US Debt Downgrade – Let’s Get Real!
The topic de jour on the cable ‘news’ outlets is a possible downgrade of United State Treasury debt. Granted the antics in congress are sophomoric at best and certainly cause for concern, but to worry much about a possible downgrade of US debt is even more absurd.

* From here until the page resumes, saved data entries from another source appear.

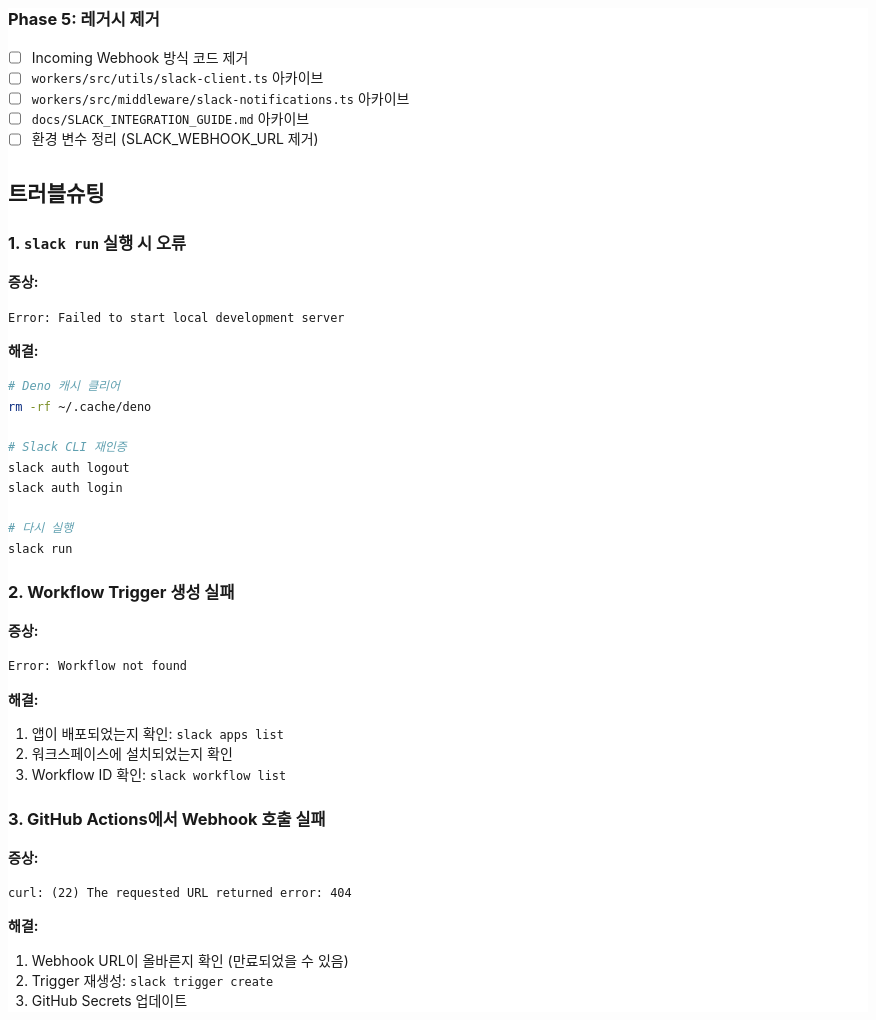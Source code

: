 ### Phase 5: 레거시 제거

- [ ] Incoming Webhook 방식 코드 제거
- [ ] `workers/src/utils/slack-client.ts` 아카이브
- [ ] `workers/src/middleware/slack-notifications.ts` 아카이브
- [ ] `docs/SLACK_INTEGRATION_GUIDE.md` 아카이브
- [ ] 환경 변수 정리 (SLACK_WEBHOOK_URL 제거)

## 트러블슈팅

### 1. `slack run` 실행 시 오류

**증상:**
```
Error: Failed to start local development server
```

**해결:**
```bash
# Deno 캐시 클리어
rm -rf ~/.cache/deno

# Slack CLI 재인증
slack auth logout
slack auth login

# 다시 실행
slack run
```

### 2. Workflow Trigger 생성 실패

**증상:**
```
Error: Workflow not found
```

**해결:**
1. 앱이 배포되었는지 확인: `slack apps list`
2. 워크스페이스에 설치되었는지 확인
3. Workflow ID 확인: `slack workflow list`

### 3. GitHub Actions에서 Webhook 호출 실패

**증상:**
```
curl: (22) The requested URL returned error: 404
```

**해결:**
1. Webhook URL이 올바른지 확인 (만료되었을 수 있음)
2. Trigger 재생성: `slack trigger create`
3. GitHub Secrets 업데이트
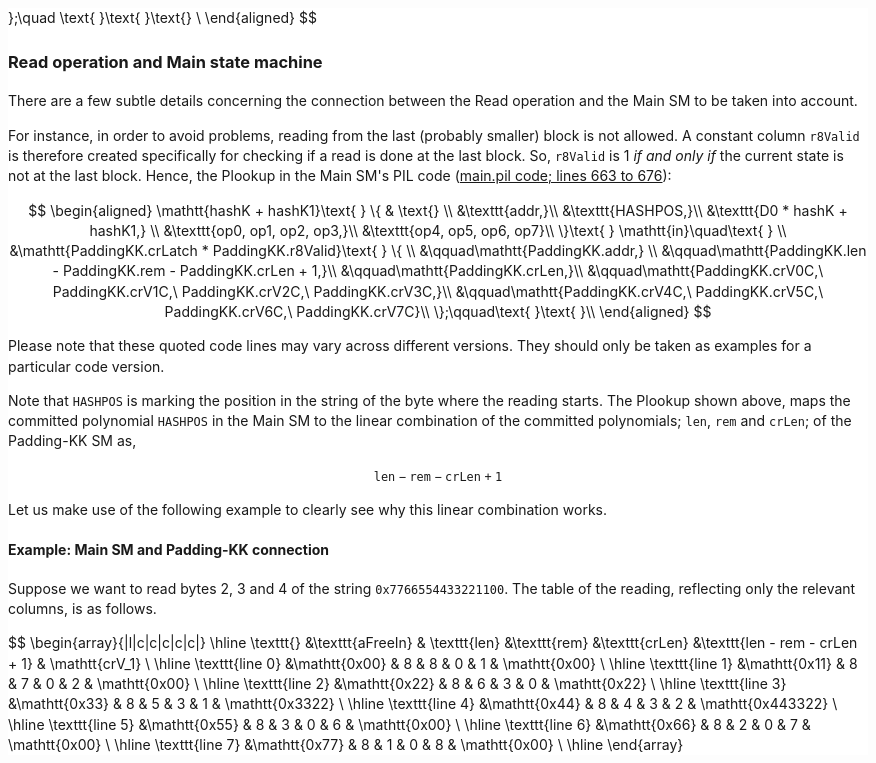 \};\quad \text{ }\text{ }\text{} \\
\end{aligned}
$$

### Read operation and Main state machine

There are a few subtle details concerning the connection between the Read operation and the Main SM to be taken into account.

For instance, in order to avoid problems, reading from the last (probably smaller) block is not allowed. A constant column $\mathtt{r8Valid}$ is therefore created specifically for checking if a read is done at the last block. So, $\mathtt{r8Valid}$ is 1 *if and only if* the current state is not at the last block. Hence, the Plookup in the Main SM's PIL code ([main.pil code; lines 663 to 676](https://github.com/0xPolygonHermez/zkevm-proverjs/blob/main/pil/main.pil#L663-L676)):

$$
\begin{aligned}
\mathtt{hashK + hashK1}\text{ } \{ & \text{} \\
&\texttt{addr,}\\
&\texttt{HASHPOS,}\\
&\texttt{D0 * hashK + hashK1,} \\
&\texttt{op0, op1, op2, op3,}\\
&\texttt{op4, op5, op6, op7}\\
\}\text{ } \mathtt{in}\quad\text{ } \\
&\mathtt{PaddingKK.crLatch * PaddingKK.r8Valid}\text{ } \{  \\
&\qquad\mathtt{PaddingKK.addr,} \\
&\qquad\mathtt{PaddingKK.len - PaddingKK.rem - PaddingKK.crLen + 1,}\\
&\qquad\mathtt{PaddingKK.crLen,}\\
&\qquad\mathtt{PaddingKK.crV0C,\ PaddingKK.crV1C,\ PaddingKK.crV2C,\ PaddingKK.crV3C,}\\
&\qquad\mathtt{PaddingKK.crV4C,\ PaddingKK.crV5C,\ PaddingKK.crV6C,\ PaddingKK.crV7C}\\
\};\qquad\text{ }\text{ }\\
\end{aligned}
$$

Please note that these quoted code lines may vary across different versions. They should only be taken as examples for a particular code version.

Note that $\texttt{HASHPOS}$ is marking the position in the string of the byte where the reading starts. The Plookup shown above, maps the  committed polynomial $\texttt{HASHPOS}$ in the Main SM to the linear combination of the committed polynomials; $\mathtt{len}$, $\mathtt{rem}$ and $\mathtt{crLen}$; of the Padding-KK SM as,

$$
\mathtt{len−rem−crLen+1} \tag{Eqn.20}
$$

Let us make use of the following example to clearly see why this linear combination works.

#### Example: Main SM and Padding-KK connection

Suppose we want to read bytes 2, 3 and 4 of the string $\mathtt{0x7766554433221100}$. The table of the reading, reflecting only the relevant columns, is as follows.

$$
\begin{array}{|l|c|c|c|c|c|}
\hline
\texttt{} &\texttt{aFreeIn} & \texttt{len} &\texttt{rem} &\texttt{crLen} &\texttt{len - rem - crLen + 1} & \mathtt{crV_1} \\ \hline
\texttt{line 0} &\mathtt{0x00} & 8 & 8 & 0 & 1 & \mathtt{0x00} \\ \hline
\texttt{line 1} &\mathtt{0x11} & 8 & 7 & 0 & 2 & \mathtt{0x00} \\ \hline
\texttt{line 2} &\mathtt{0x22} & 8 & 6 & 3 & 0 & \mathtt{0x22} \\ \hline
\texttt{line 3} &\mathtt{0x33} & 8 & 5 & 3 & 1 & \mathtt{0x3322} \\ \hline
\texttt{line 4} &\mathtt{0x44} & 8 & 4 & 3 & 2 & \mathtt{0x443322} \\ \hline
\texttt{line 5} &\mathtt{0x55} & 8 & 3 & 0 & 6 & \mathtt{0x00} \\ \hline
\texttt{line 6} &\mathtt{0x66} & 8 & 2 & 0 & 7 & \mathtt{0x00} \\ \hline
\texttt{line 7} &\mathtt{0x77} & 8 & 1 & 0 & 8 & \mathtt{0x00} \\ \hline
\end{array}
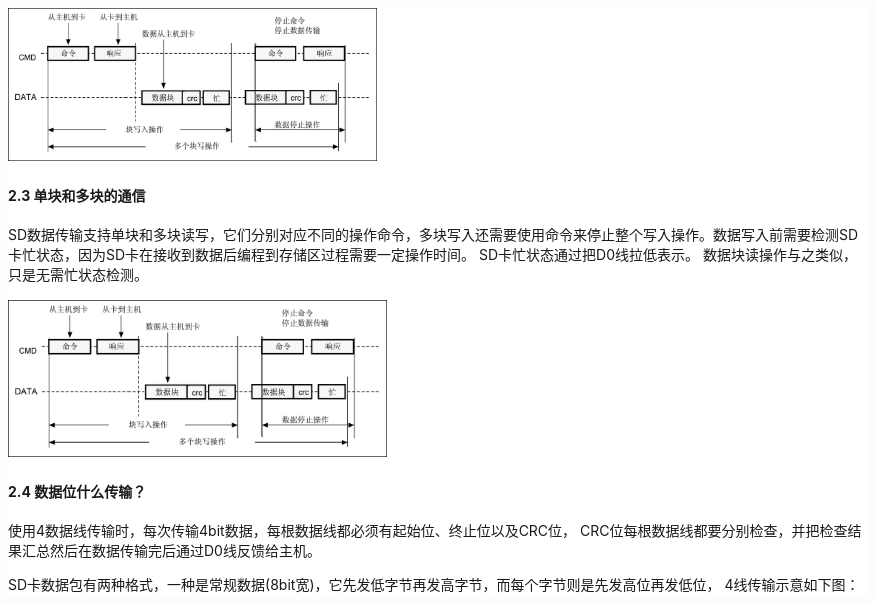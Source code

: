 <img src="./LV001-SD卡简介/img/image-20230509225712028.png" alt="image-20230509225712028" style="zoom: 36%;" />

#### 2.3 单块和多块的通信

SD数据传输支持单块和多块读写，它们分别对应不同的操作命令，多块写入还需要使用命令来停止整个写入操作。数据写入前需要检测SD卡忙状态，因为SD卡在接收到数据后编程到存储区过程需要一定操作时间。 SD卡忙状态通过把D0线拉低表示。  数据块读操作与之类似，只是无需忙状态检测。  

<img src="./LV001-SD卡简介/img/image-20230509225818883.png" alt="image-20230509225818883" style="zoom:37%;" />

#### 2.4 数据位什么传输？

使用4数据线传输时，每次传输4bit数据，每根数据线都必须有起始位、终止位以及CRC位， CRC位每根数据线都要分别检查，并把检查结果汇总然后在数据传输完后通过D0线反馈给主机。  

SD卡数据包有两种格式，一种是常规数据(8bit宽)，它先发低字节再发高字节，而每个字节则是先发高位再发低位， 4线传输示意如下图：  
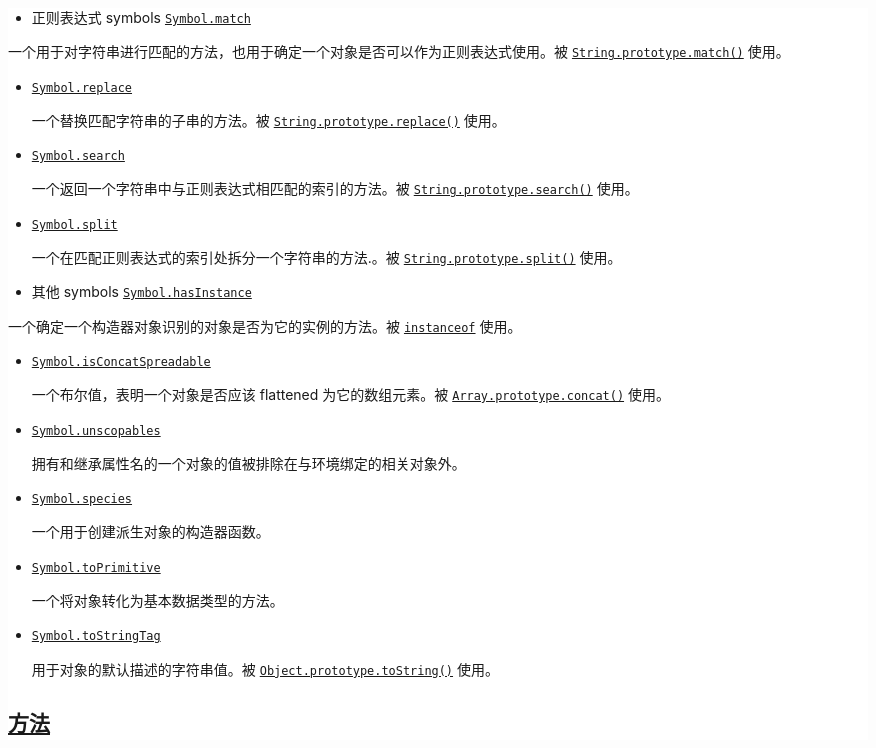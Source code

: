 -   正则表达式 symbols [`Symbol.match`](https://developer.mozilla.org/zh-CN/docs/Web/JavaScript/Reference/Global_Objects/Symbol/match) 

  一个用于对字符串进行匹配的方法，也用于确定一个对象是否可以作为正则表达式使用。被 [`String.prototype.match()`](https://developer.mozilla.org/zh-CN/docs/Web/JavaScript/Reference/Global_Objects/String/match) 使用。

- [`Symbol.replace`](https://developer.mozilla.org/zh-CN/docs/Web/JavaScript/Reference/Global_Objects/Symbol/replace)

  一个替换匹配字符串的子串的方法。被 [`String.prototype.replace()`](https://developer.mozilla.org/zh-CN/docs/Web/JavaScript/Reference/Global_Objects/String/replace) 使用。

- [`Symbol.search`](https://developer.mozilla.org/zh-CN/docs/Web/JavaScript/Reference/Global_Objects/Symbol/search)

  一个返回一个字符串中与正则表达式相匹配的索引的方法。被 [`String.prototype.search()`](https://developer.mozilla.org/zh-CN/docs/Web/JavaScript/Reference/Global_Objects/String/search) 使用。

- [`Symbol.split`](https://developer.mozilla.org/zh-CN/docs/Web/JavaScript/Reference/Global_Objects/Symbol/split)

  一个在匹配正则表达式的索引处拆分一个字符串的方法.。被 [`String.prototype.split()`](https://developer.mozilla.org/zh-CN/docs/Web/JavaScript/Reference/Global_Objects/String/split) 使用。

-   其他 symbols [`Symbol.hasInstance`](https://developer.mozilla.org/zh-CN/docs/Web/JavaScript/Reference/Global_Objects/Symbol/hasInstance) 

  一个确定一个构造器对象识别的对象是否为它的实例的方法。被 [`instanceof`](https://developer.mozilla.org/zh-CN/docs/Web/JavaScript/Reference/Operators/instanceof) 使用。

- [`Symbol.isConcatSpreadable`](https://developer.mozilla.org/zh-CN/docs/Web/JavaScript/Reference/Global_Objects/Symbol/isConcatSpreadable)

  一个布尔值，表明一个对象是否应该 flattened 为它的数组元素。被 [`Array.prototype.concat()`](https://developer.mozilla.org/zh-CN/docs/Web/JavaScript/Reference/Global_Objects/Array/concat) 使用。

- [`Symbol.unscopables`](https://developer.mozilla.org/zh-CN/docs/Web/JavaScript/Reference/Global_Objects/Symbol/unscopables)

  拥有和继承属性名的一个对象的值被排除在与环境绑定的相关对象外。

- [`Symbol.species`](https://developer.mozilla.org/zh-CN/docs/Web/JavaScript/Reference/Global_Objects/Symbol/species)

  一个用于创建派生对象的构造器函数。

- [`Symbol.toPrimitive`](https://developer.mozilla.org/zh-CN/docs/Web/JavaScript/Reference/Global_Objects/Symbol/toPrimitive)

  一个将对象转化为基本数据类型的方法。

- [`Symbol.toStringTag`](https://developer.mozilla.org/zh-CN/docs/Web/JavaScript/Reference/Global_Objects/Symbol/toStringTag)

  用于对象的默认描述的字符串值。被 [`Object.prototype.toString()`](https://developer.mozilla.org/zh-CN/docs/Web/JavaScript/Reference/Global_Objects/Object/toString) 使用。

## [方法](https://developer.mozilla.org/zh-CN/docs/Web/JavaScript/Reference/Global_Objects/Symbol#methods)
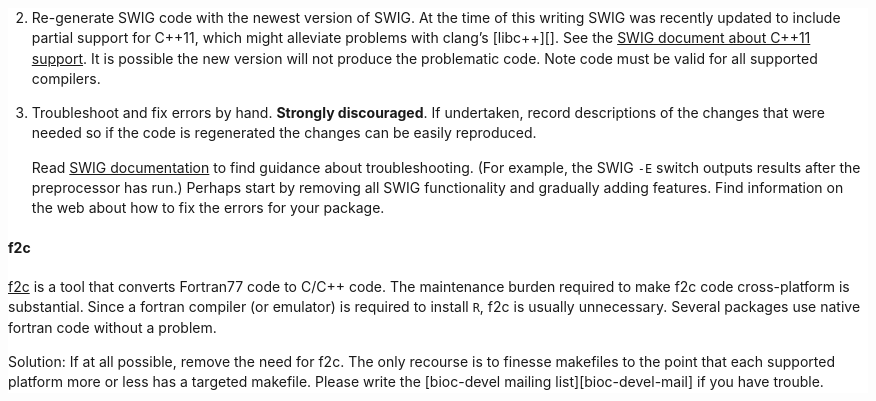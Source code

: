 2.  Re-generate SWIG code with the newest version of SWIG. At the time
    of this writing SWIG was recently updated to include partial support
    for C++11, which might alleviate problems with clang’s
    \[libc++\]\[\]. See the [SWIG document about C++11
    support](http://www.swig.org/Doc3.0/CPlusPlus11.html). It is
    possible the new version will not produce the problematic code. Note
    code must be valid for all supported compilers.

3.  Troubleshoot and fix errors by hand. **Strongly discouraged**. If
    undertaken, record descriptions of the changes that were needed so
    if the code is regenerated the changes can be easily reproduced.

    Read [SWIG documentation](http://www.swig.org/doc.html) to find
    guidance about troubleshooting. (For example, the SWIG `-E` switch
    outputs results after the preprocessor has run.) Perhaps start by
    removing all SWIG functionality and gradually adding features. Find
    information on the web about how to fix the errors for your package.

#### f2c

[f2c](http://www.netlib.org/f2c/) is a tool that converts Fortran77 code
to C/C++ code. The maintenance burden required to make f2c code
cross-platform is substantial. Since a fortran compiler (or emulator) is
required to install `R`, f2c is usually unnecessary. Several packages
use native fortran code without a problem.

Solution: If at all possible, remove the need for f2c. The only recourse
is to finesse makefiles to the point that each supported platform more
or less has a targeted makefile. Please write the \[bioc-devel mailing
list\]\[bioc-devel-mail\] if you have trouble.
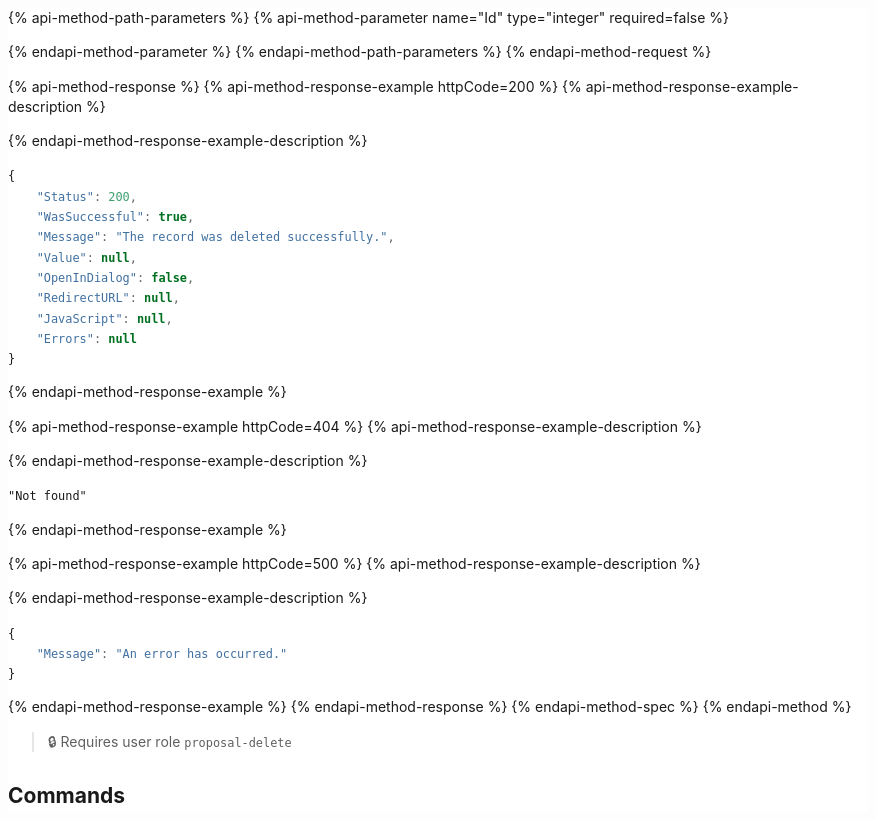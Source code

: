 {% api-method-path-parameters %}
{% api-method-parameter name="Id" type="integer" required=false %}

{% endapi-method-parameter %}
{% endapi-method-path-parameters %}
{% endapi-method-request %}

{% api-method-response %}
{% api-method-response-example httpCode=200 %}
{% api-method-response-example-description %}

{% endapi-method-response-example-description %}

```javascript
{
    "Status": 200,
    "WasSuccessful": true,
    "Message": "The record was deleted successfully.",
    "Value": null,
    "OpenInDialog": false,
    "RedirectURL": null,
    "JavaScript": null,
    "Errors": null
}
```
{% endapi-method-response-example %}

{% api-method-response-example httpCode=404 %}
{% api-method-response-example-description %}

{% endapi-method-response-example-description %}

```
"Not found"
```
{% endapi-method-response-example %}

{% api-method-response-example httpCode=500 %}
{% api-method-response-example-description %}

{% endapi-method-response-example-description %}

```javascript
{
    "Message": "An error has occurred."
}
```
{% endapi-method-response-example %}
{% endapi-method-response %}
{% endapi-method-spec %}
{% endapi-method %}



> 🔒 Requires user role `proposal-delete`


## Commands
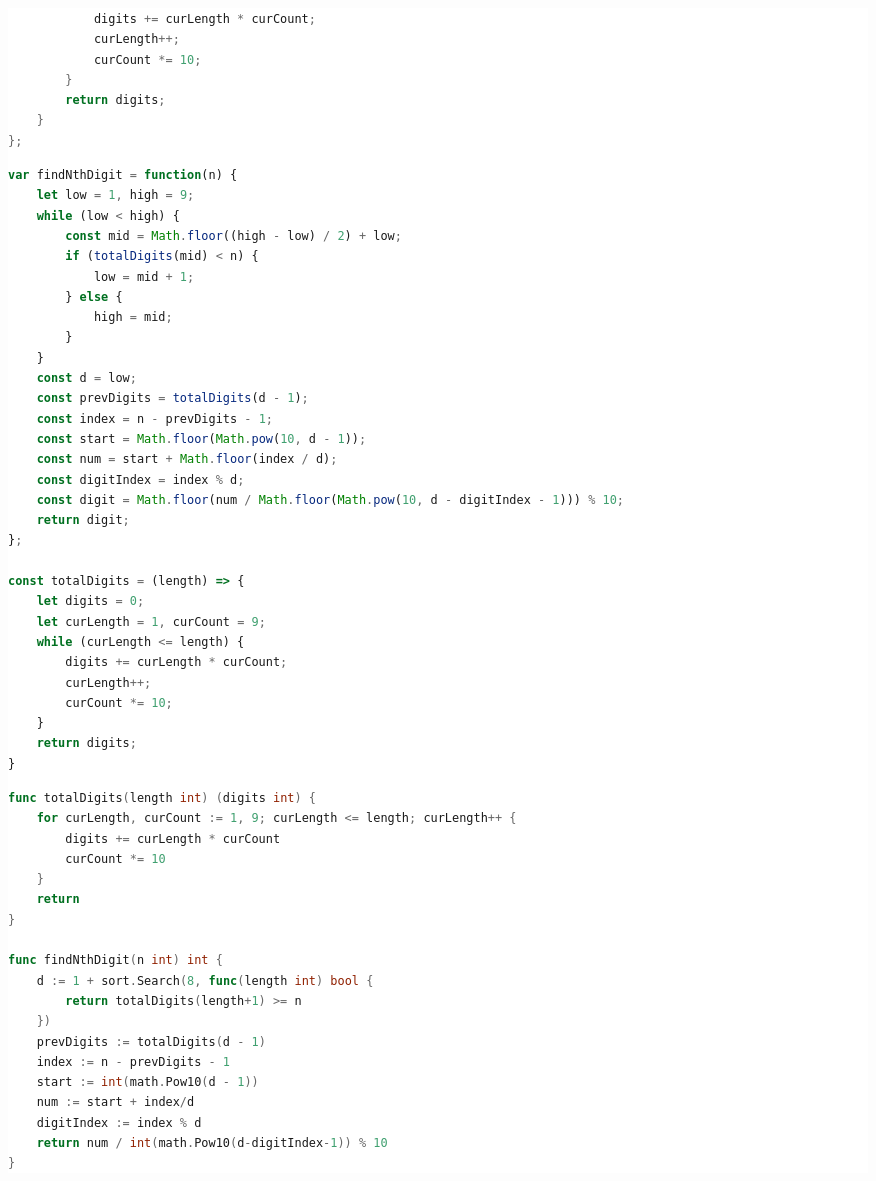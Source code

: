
```C++ [sol1-C++]
            digits += curLength * curCount;
            curLength++;
            curCount *= 10;
        }
        return digits;
    }
};
```

```JavaScript [sol1-JavaScript]
var findNthDigit = function(n) {
    let low = 1, high = 9;
    while (low < high) {
        const mid = Math.floor((high - low) / 2) + low;
        if (totalDigits(mid) < n) {
            low = mid + 1;
        } else {
            high = mid;
        }
    }
    const d = low;
    const prevDigits = totalDigits(d - 1);
    const index = n - prevDigits - 1;
    const start = Math.floor(Math.pow(10, d - 1));
    const num = start + Math.floor(index / d);
    const digitIndex = index % d;
    const digit = Math.floor(num / Math.floor(Math.pow(10, d - digitIndex - 1))) % 10;
    return digit;
};

const totalDigits = (length) => {
    let digits = 0;
    let curLength = 1, curCount = 9;
    while (curLength <= length) {
        digits += curLength * curCount;
        curLength++;
        curCount *= 10;
    }
    return digits;
}
```

```go [sol1-Golang]
func totalDigits(length int) (digits int) {
    for curLength, curCount := 1, 9; curLength <= length; curLength++ {
        digits += curLength * curCount
        curCount *= 10
    }
    return
}

func findNthDigit(n int) int {
    d := 1 + sort.Search(8, func(length int) bool {
        return totalDigits(length+1) >= n
    })
    prevDigits := totalDigits(d - 1)
    index := n - prevDigits - 1
    start := int(math.Pow10(d - 1))
    num := start + index/d
    digitIndex := index % d
    return num / int(math.Pow10(d-digitIndex-1)) % 10
}
```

First, the ratings agencies have a woeful track record of actually making any calls with respect to bond ratings of publicly traded companies. Where was S&P and Moody’s when Ernon collapsed? Why did so much toxic mortgage debt that led to the credit crisis in 2007 and 2008 receive a AAA stamp of approval from these same agencies that now threaten to downgrade US Treasuries? Why were the ratings agencies asleep at the wheel when AIG went so deep in the red that the US Government had to step in and bail them out? It is hard to see how these agencies have any credibility left. Perhaps this is just their way of inserting themselves into what is basically a political discussion, or maybe they have been wrong so often they feel a need to generate publicity for themselves.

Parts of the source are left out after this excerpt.